▶ **Given entries**
= = =
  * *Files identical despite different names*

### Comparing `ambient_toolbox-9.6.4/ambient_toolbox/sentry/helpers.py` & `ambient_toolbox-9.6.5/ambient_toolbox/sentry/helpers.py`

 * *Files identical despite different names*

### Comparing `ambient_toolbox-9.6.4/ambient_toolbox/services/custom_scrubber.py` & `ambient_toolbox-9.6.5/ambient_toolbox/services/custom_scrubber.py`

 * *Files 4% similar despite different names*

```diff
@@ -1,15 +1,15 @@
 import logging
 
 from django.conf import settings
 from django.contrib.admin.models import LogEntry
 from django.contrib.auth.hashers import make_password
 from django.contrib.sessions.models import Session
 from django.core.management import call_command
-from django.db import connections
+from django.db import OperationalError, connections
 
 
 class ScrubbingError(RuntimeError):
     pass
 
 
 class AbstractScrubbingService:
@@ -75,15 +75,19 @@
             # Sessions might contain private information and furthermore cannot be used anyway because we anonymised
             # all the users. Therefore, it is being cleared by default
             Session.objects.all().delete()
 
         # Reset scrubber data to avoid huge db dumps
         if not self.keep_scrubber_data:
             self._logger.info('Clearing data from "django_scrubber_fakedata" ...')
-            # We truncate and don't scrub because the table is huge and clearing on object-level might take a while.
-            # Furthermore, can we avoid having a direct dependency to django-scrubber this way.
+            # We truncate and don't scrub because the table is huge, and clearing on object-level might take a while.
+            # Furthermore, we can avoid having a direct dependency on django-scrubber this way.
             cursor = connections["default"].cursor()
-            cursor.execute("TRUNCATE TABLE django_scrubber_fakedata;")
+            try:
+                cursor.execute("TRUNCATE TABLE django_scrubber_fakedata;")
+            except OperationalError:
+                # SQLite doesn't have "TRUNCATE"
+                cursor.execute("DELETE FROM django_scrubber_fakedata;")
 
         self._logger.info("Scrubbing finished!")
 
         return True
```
= = =
▶ **Problem to solve**
The answer must be every line of the entries that includes the word "names".

▶ **Exercise output**
  * *Files identical despite different names*
 * *Files identical despite different names*
 * *Files 4% similar despite different names*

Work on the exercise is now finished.